Biography
Alfie Kohn writes and speaks widely on human behavior, education, and parenting. The most recent of his 14 books are SCHOOLING BEYOND MEASURE…And Other Unorthodox Essays About Education (2015) and THE MYTH OF THE SPOILED CHILD: Challenging the Conventional Wisdom About Children and Parenting (2014). Of his earlier titles, the best known are PUNISHED BY REWARDS (1993), NO CONTEST: The Case Against Competition (1986), UNCONDITIONAL PARENTING (2005), and THE SCHOOLS OUR CHILDREN DESERVE (1999).
Kohn has been described in Time magazine as “perhaps the country’s most outspoken critic of education’s fixation on grades [and] test scores.” His criticisms of competition and rewards have helped to shape the thinking of educators — as well as parents and managers — across the country and abroad. Kohn has been featured on hundreds of TV and radio programs, including the “Today” show and two appearances on “Oprah”; he has been profiled in the Washington Post and the Los Angeles Times, while his work has been described and debated in many other leading publications.
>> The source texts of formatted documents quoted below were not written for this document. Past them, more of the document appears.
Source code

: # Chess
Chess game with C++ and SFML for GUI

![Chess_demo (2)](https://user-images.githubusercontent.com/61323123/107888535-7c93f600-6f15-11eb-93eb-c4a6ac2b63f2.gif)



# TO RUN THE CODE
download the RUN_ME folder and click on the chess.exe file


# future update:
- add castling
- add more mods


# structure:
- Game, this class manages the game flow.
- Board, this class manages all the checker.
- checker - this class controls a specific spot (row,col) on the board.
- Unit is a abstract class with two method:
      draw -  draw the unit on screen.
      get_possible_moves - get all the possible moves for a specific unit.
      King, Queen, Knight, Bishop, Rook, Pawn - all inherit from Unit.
Kohn lectures widely at universities and to school faculties, parent groups, and corporations. In addition to speaking at staff development seminars and keynoting national education conferences on a regular basis, he conducts workshops for teachers and administrators on various topics. Among them: “Motivation from the Inside Out: Rethinking Rewards, Assessment, and Learning” and “Beyond Bribes and Threats: Realistic Alternatives to Controlling Students’ Behavior.” The latter corresponds to his book BEYOND DISCIPLINE: From Compliance to Community (ASCD, 1996), which he describes as “a modest attempt to overthrow the entire field of classroom management.”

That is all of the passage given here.